O objetivo do texto é discorrer sobre a não aplicação do princípio da unicidade dos crimes falimentares aos crimes de insolvência, após a Lei nº 11.101/2005, que passou a regular as falências e recuperações de empresas, revogando o Decreto-Lei nº 7.661/45.
Quando as falências e concordatas eram reguladas pelo antigo Decreto-Lei nº 7.661/45, o princípio da unicidade, unidade ou unitariedade dos crimes falimentares era expressamente previsto a fim de que, se houvesse pluralidade de crimes previstos no diploma falimentar, se aplicasse a regra do concurso formal, considerando-se todas as condutas crime único, com a pena aumentada de 1/6 até metade. Isso evidentemente beneficiava os autores de crimes falimentares, que respondiam por crime único, mesmo que tivessem praticado diversas condutas delitivas.
Tratava-se de medida de política criminal adotada naquela época, em que se entendia que a condição objetiva de punibilidade, consistente na decretação da falência, tornava o crime falimentar delito único.

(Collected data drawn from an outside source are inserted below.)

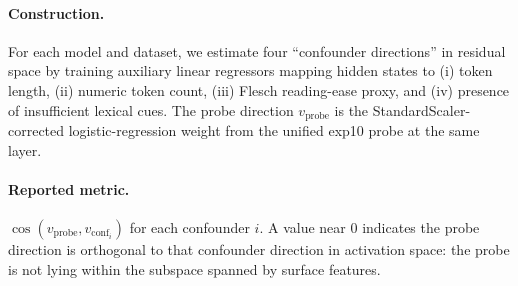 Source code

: \paragraph{Construction.}
For each model and dataset, we estimate four ``confounder directions''
in residual space by training auxiliary linear regressors mapping
hidden states to (i) token length, (ii) numeric token count,
(iii) Flesch reading-ease proxy, and (iv) presence of insufficient
lexical cues. The probe direction $v_{\text{probe}}$ is the
StandardScaler-corrected logistic-regression weight from the unified
exp10 probe at the same layer.

\paragraph{Reported metric.}
$\cos(v_{\text{probe}}, v_{\text{conf}_i})$ for each confounder $i$.
A value near $0$ indicates the probe direction is orthogonal to that
confounder direction in activation space: the probe is not lying within
the subspace spanned by surface features.

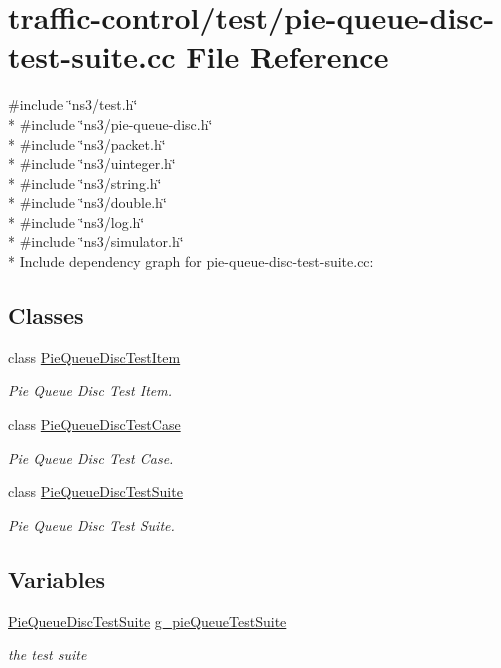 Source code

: \hypertarget{pie-queue-disc-test-suite_8cc}{}\section{traffic-\/control/test/pie-\/queue-\/disc-\/test-\/suite.cc File Reference}
\label{pie-queue-disc-test-suite_8cc}
{\ttfamily \#include \char`\"{}ns3/test.\+h\char`\"{}}\\*
{\ttfamily \#include \char`\"{}ns3/pie-\/queue-\/disc.\+h\char`\"{}}\\*
{\ttfamily \#include \char`\"{}ns3/packet.\+h\char`\"{}}\\*
{\ttfamily \#include \char`\"{}ns3/uinteger.\+h\char`\"{}}\\*
{\ttfamily \#include \char`\"{}ns3/string.\+h\char`\"{}}\\*
{\ttfamily \#include \char`\"{}ns3/double.\+h\char`\"{}}\\*
{\ttfamily \#include \char`\"{}ns3/log.\+h\char`\"{}}\\*
{\ttfamily \#include \char`\"{}ns3/simulator.\+h\char`\"{}}\\*
Include dependency graph for pie-\/queue-\/disc-\/test-\/suite.cc\+:
\subsection*{Classes}
\begin{DoxyCompactItemize}
\item 
class \hyperlink{classPieQueueDiscTestItem}{Pie\+Queue\+Disc\+Test\+Item}
\begin{DoxyCompactList}\small\item\em Pie Queue Disc Test Item. \end{DoxyCompactList}\item 
class \hyperlink{classPieQueueDiscTestCase}{Pie\+Queue\+Disc\+Test\+Case}
\begin{DoxyCompactList}\small\item\em Pie Queue Disc Test Case. \end{DoxyCompactList}\item 
class \hyperlink{classPieQueueDiscTestSuite}{Pie\+Queue\+Disc\+Test\+Suite}
\begin{DoxyCompactList}\small\item\em Pie Queue Disc Test Suite. \end{DoxyCompactList}\end{DoxyCompactItemize}
\subsection*{Variables}
\begin{DoxyCompactItemize}
\item 
\hyperlink{classPieQueueDiscTestSuite}{Pie\+Queue\+Disc\+Test\+Suite} \hyperlink{group__traffic-control-test_gaf853e0088fe05fab37addc1bd93bf24a}{g\+\_\+pie\+Queue\+Test\+Suite}
\begin{DoxyCompactList}\small\item\em the test suite \end{DoxyCompactList}\end{DoxyCompactItemize}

Esse princípio da unicidade dos crimes falimentares, porém, não foi reafirmado no novo ordenamento que se seguiu ao Decreto-Lei 7.661 de 1945, a Lei nº 11.101/2005, que passou a tratar das falências e recuperação de empresas. Da mesma forma, a nova LREF não adotou o sistema de prazo prescricional único de dois anos para os crimes falimentares, que vigia no Decreto-Lei n. 7.661/45.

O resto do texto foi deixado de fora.